There is a difference between 'fake news' (not a new phenomenon, as any reader of a tabloid newspaper will know) and the counterfactual. Historians can use counterfactual scenarios to understand what instead happened. They are like novels of what could have happened. So what would have happened if the British public had narrowly voted in the EU referendum to 'remain'?
EU Referendum Result: 51.5% remain, 48.5% result stay. Scotland votes remain very comfortably 65% to 35%, Northern Ireland remain 59% to 41%, Wales 50%-50%, England out 47% remain to 53% out.
The first point is that Prime Minister David Cameron hails the result as a success, and that a success is a success. There is certainly no justification for any further alteration to the EU relationship. However, it is clear that the large minority to come out determines a continued semi-detached membership, and that all future unifying measures in the EU will definitely exclude the United Kingdom.
However, UKIP is energised to fight the result and some forty Conservative MPs vow to campaign on to change opinion to come out of the EU. Cameron states that the issue is now settled for good, and the Conservative Government can concentrate on other matters.
The venom some Conservative MPs show David Cameron, however, spills into every area of government, and the Conservative Party becomes ungovernable itself and incapable of passing policy.
Jeremy Corbyn is seen as lukewarm towards Europe, as ineffectual, but some say he at least had the measure of opinion, and others say he showed lack of principle because had he fought for leaving he might have influenced just enough socialist voters to bring the UK out of Europe.
The Liberal Democrats hail the result and hope to rebuild their fortunes.
However, Cameron realises that his victory is hollow, because he cannot govern, and the Houses of Parliament repeal the Fixed Term Parliament Act (only the Liberal Democrats and many in the House of Lords resist) replaced by the Parliamentary Elections Act so that in future a simple majority in the House of Commons alone after a Prime Minister's proposal can call a General Election.
In other words, Cameron realises that the European Union referendum was not enough to lance the Tory boil, and it needs a General Election as well.

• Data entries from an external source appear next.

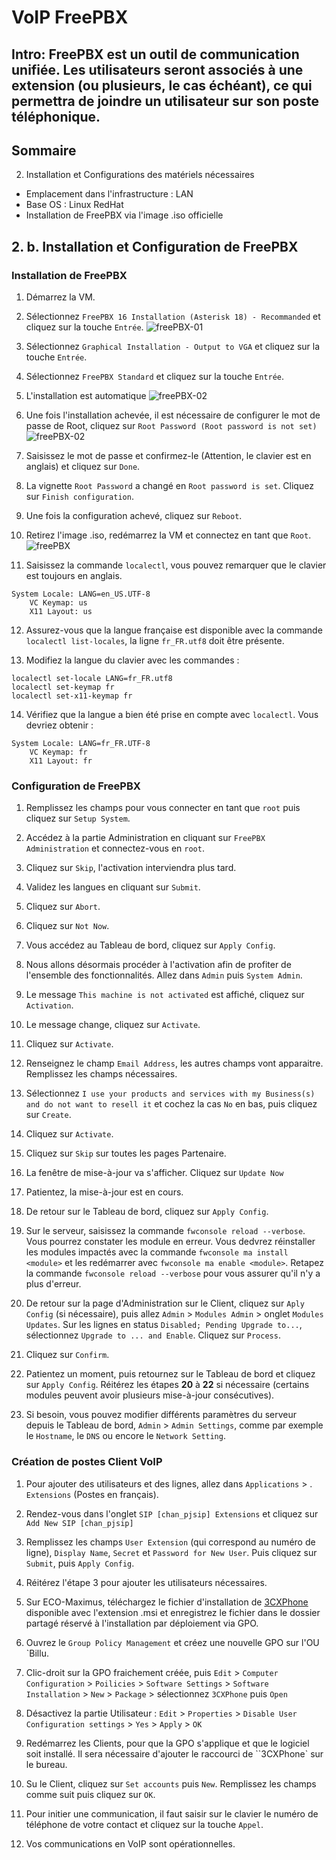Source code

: 


# VoIP FreePBX


## Intro: FreePBX est un outil de communication unifiée. Les utilisateurs seront associés à une extension (ou plusieurs, le cas échéant), ce qui permettra de joindre un utilisateur sur son poste téléphonique.



## Sommaire



2. Installation et Configurations des matériels nécessaires


* Emplacement dans l'infrastructure : LAN
* Base OS : Linux RedHat
* Installation de FreePBX via l'image .iso officielle





## 2. b. Installation et Configuration de FreePBX

### Installation de FreePBX

1. Démarrez la VM.

2. Sélectionnez `FreePBX 16 Installation (Asterisk 18) - Recommanded` et cliquez sur la touche `Entrée`.
![freePBX-01](https://github.com/user-attachments/assets/8ab7ec28-0044-49c2-a9b6-f20b4a423494)



3. Sélectionnez `Graphical Installation - Output to VGA` et cliquez sur la touche `Entrée`.



4. Sélectionnez `FreePBX Standard` et cliquez sur la touche `Entrée`.



5. L'installation est automatique
![freePBX-02](https://github.com/user-attachments/assets/804086a3-6a45-4d43-8092-8c639d2938ca)



6. Une fois l'installation achevée, il est nécessaire de configurer le mot de passe de Root, cliquez sur `Root Password (Root password is not set)`
![freePBX-02](https://github.com/user-attachments/assets/f65e97ee-ae41-45d0-a8bb-cea81fb9cc75)



7. Saisissez le mot de passe et confirmez-le (Attention, le clavier est en anglais) et cliquez sur `Done`.



8. La vignette `Root Password` a changé en `Root password is set`. Cliquez sur `Finish configuration`.



9. Une fois la configuration achevé, cliquez sur `Reboot`.



10. Retirez l'image .iso, redémarrez la VM et connectez en tant que `Root`.
![freePBX](https://github.com/user-attachments/assets/8f41e264-39f0-49e0-9cc6-ab26982541be)


11. Saisissez la commande `localectl`, vous pouvez remarquer que le clavier est toujours en anglais.

```
System Locale: LANG=en_US.UTF-8
    VC Keymap: us
    X11 Layout: us
```

12. Assurez-vous que la langue française est disponible avec la commande `localectl list-locales`, la ligne `fr_FR.utf8` doit être présente.

13. Modifiez la langue du clavier avec les commandes :

```
localectl set-locale LANG=fr_FR.utf8
localectl set-keymap fr
localectl set-x11-keymap fr
```

14. Vérifiez que la langue a bien été prise en compte avec `localectl`. Vous devriez obtenir :

```
System Locale: LANG=fr_FR.UTF-8
    VC Keymap: fr
    X11 Layout: fr
```



### Configuration de FreePBX

1. Remplissez les champs pour vous connecter en tant que `root` puis cliquez sur `Setup System`.



2. Accédez à la partie Administration en cliquant sur `FreePBX Administration` et connectez-vous en `root`.



3. Cliquez sur `Skip`, l'activation interviendra plus tard.



4. Validez les langues en cliquant sur `Submit`.



5. Cliquez sur `Abort`.



6. Cliquez sur `Not Now`. 



7. Vous accédez au Tableau de bord, cliquez sur `Apply Config`.



8. Nous allons désormais procéder à l'activation afin de profiter de l'ensemble des fonctionnalités. Allez dans `Admin` puis `System Admin`.



9. Le message `This machine is not activated` est affiché, cliquez sur `Activation`.



10. Le message change, cliquez sur `Activate`.


11. Cliquez sur `Activate`.



12. Renseignez le champ `Email Address`, les autres champs vont apparaitre. Remplissez les champs nécessaires.



13. Sélectionnez `I use your products and services with my Business(s) and do not want to resell it` et cochez la cas `No` en bas, puis cliquez sur `Create`.



14. Cliquez sur `Activate`.


15. Cliquez sur `Skip` sur toutes les pages Partenaire.

 

16. La fenêtre de mise-à-jour va s'afficher. Cliquez sur `Update Now`



17. Patientez, la mise-à-jour est en cours.



18. De retour sur le Tableau de bord, cliquez sur `Apply Config`.




19. Sur le serveur, saisissez la commande `fwconsole reload --verbose`. Vous pourrez constater les module en erreur. Vous dedvrez réinstaller les modules impactés avec la commande `fwconsole ma install <module>` et les redémarrer avec `fwconsole ma enable <module>`. Retapez la commande `fwconsole reload --verbose` pour vous assurer qu'il n'y a plus d'erreur.



20. De retour sur la page d'Administration sur le Client, cliquez sur `Aply Config` (si nécessaire), puis allez `Admin` > `Modules Admin` > onglet `Modules Updates`. Sur les lignes en status `Disabled; Pending Upgrade to...`, sélectionnez `Upgrade to ... and Enable`. Cliquez sur `Process`.



21. Cliquez sur `Confirm`.



22. Patientez un moment, puis retournez sur le Tableau de bord et cliquez sur `Apply Config`. Réitérez les étapes **20** à **22** si nécessaire (certains modules peuvent avoir plusieurs mise-à-jour consécutives).



23. Si besoin, vous pouvez modifier différents paramètres du serveur depuis le Tableau de bord, `Admin` > `Admin Settings`, comme par exemple le `Hostname`, le `DNS` ou encore le `Network Setting`.



### Création de postes Client VoIP

1. Pour ajouter des utilisateurs et des lignes, allez dans `Applications` > . `Extensions` (Postes en français).



2. Rendez-vous dans l'onglet `SIP [chan_pjsip] Extensions` et cliquez sur `Add New SIP [chan_pjsip]`



3. Remplissez les champs `User Extension` (qui correspond au numéro de ligne), `Display Name`, `Secret` et `Password for New User`. Puis cliquez sur `Submit`, puis `Apply Config`.



4. Réitérez l'étape 3 pour ajouter les utilisateurs nécessaires.



5. Sur ECO-Maximus, téléchargez le fichier d'installation de [3CXPhone](https://3cxphone.software.informer.com/download/) disponible avec l'extension .msi et enregistrez le fichier dans le dossier partagé réservé à l'installation par déploiement via GPO.



6. Ouvrez le `Group Policy Management` et créez une nouvelle GPO sur l'OU `Billu.



7. Clic-droit sur la GPO fraichement créée, puis `Edit` > `Computer Configuration` > `Poilicies` > `Software Settings` > `Software Installation` > `New` > `Package` > sélectionnez `3CXPhone` puis `Open`



8. Désactivez la partie Utilisateur : `Edit` > `Properties` > `Disable User Configuration settings` > `Yes` > `Apply` > `OK`



9. Redémarrez les Clients, pour que la GPO s'applique et que le logiciel soit installé. Il sera nécessaire d'ajouter le raccourci de ``3CXPhone` sur le bureau.



10. Su le Client, cliquez sur `Set accounts` puis `New`. Remplissez les champs comme suit puis cliquez sur `OK`.




11. Pour initier une communication, il faut saisir sur le clavier le numéro de téléphone de votre contact et cliquez sur la touche `Appel`.



12. Vos communications en VoIP sont opérationnelles.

Nevertheless, the advice is that too many of the Tory Party including especially the 'leavers' would be returned to office and would still hate him for gambling and winning the referendum.
Thus Cameron comes to the conclusion he must first stand down. Gove thinks he can stand, as a leave voice to rearrange the UK's membership in Europe as more arm's length, but the moderate understated Remainer Theresa May becomes the safe pair of hands as new Prime Minister.
A manifesto is produced that has behind it the Liberal and then Conservative Unionist Joseph Chamberlain philosophy behind it. She recognises the high vote for leaving shows a disconnect with politics among many, and institutes an interventionist, somewhat UK nationalist, economic policy with an end to austerity and neo-liberalism. This turns out to be far more than a 'safe pair of hands'.
She then goes to the House of Commons for a vote to go to a General Election, daring the Labour Party to vote to go to the country. She has a divided party, but an advantage over a weak Corbyn as a disconnected politician with Labour voters.
The result is something of a shock, with a Conservative majority of about 100. Many of these new MPs may be eurosceptic, but owe loyalty to May. May now redefines the Conservative Party as centrist, interventionist, and early by-elections are won by her. There is no place for Gove or Boris Johnson in her government. The Liberal Democrats recover to 35 seats thanks to remain constituencies and a clear stance. Labour however implodes, and although Corbyn attempts to hang on this time the rump PLP will have none of it and forces a leadership election; the demoralised membership outside only just lets go of the socialist project given an alternative candidate, so that Corbyn stands down and Clive Lewis succeeds.
Clive Lewis then goes about making the Labour leadership office more efficient and effective and starts to organise opposition, but discovers that May is embedded and is rather difficult to shift because there is such a focus on social and interventionist policy. She declares that, "the Conservative Party is for everyone." So the railways are forced to become one nationwide company, renamed British Rail, and NHS hospital trusts take over social services across England. There is even a National Investment Bank for high tech support. Councils and Housing Trusts are allowed to finance and build houses, with a new and surprising emphasis on renting. Councils have this principle housing task having lost social services. Local Income and Business taxes replace Business Rates and Council Tax.
(The contrast with the reality today is that the governmental energy going into exiting the EU excludes such emphasis on economic interventionist policy.)
At the following General Election the Liberal Democrats get an equal share of the vote as the Labour Party, and it looks like a tipping point can be approached where the Liberal Democrats become the main and liberal/ liberty opposition to a Statist Conservative Party.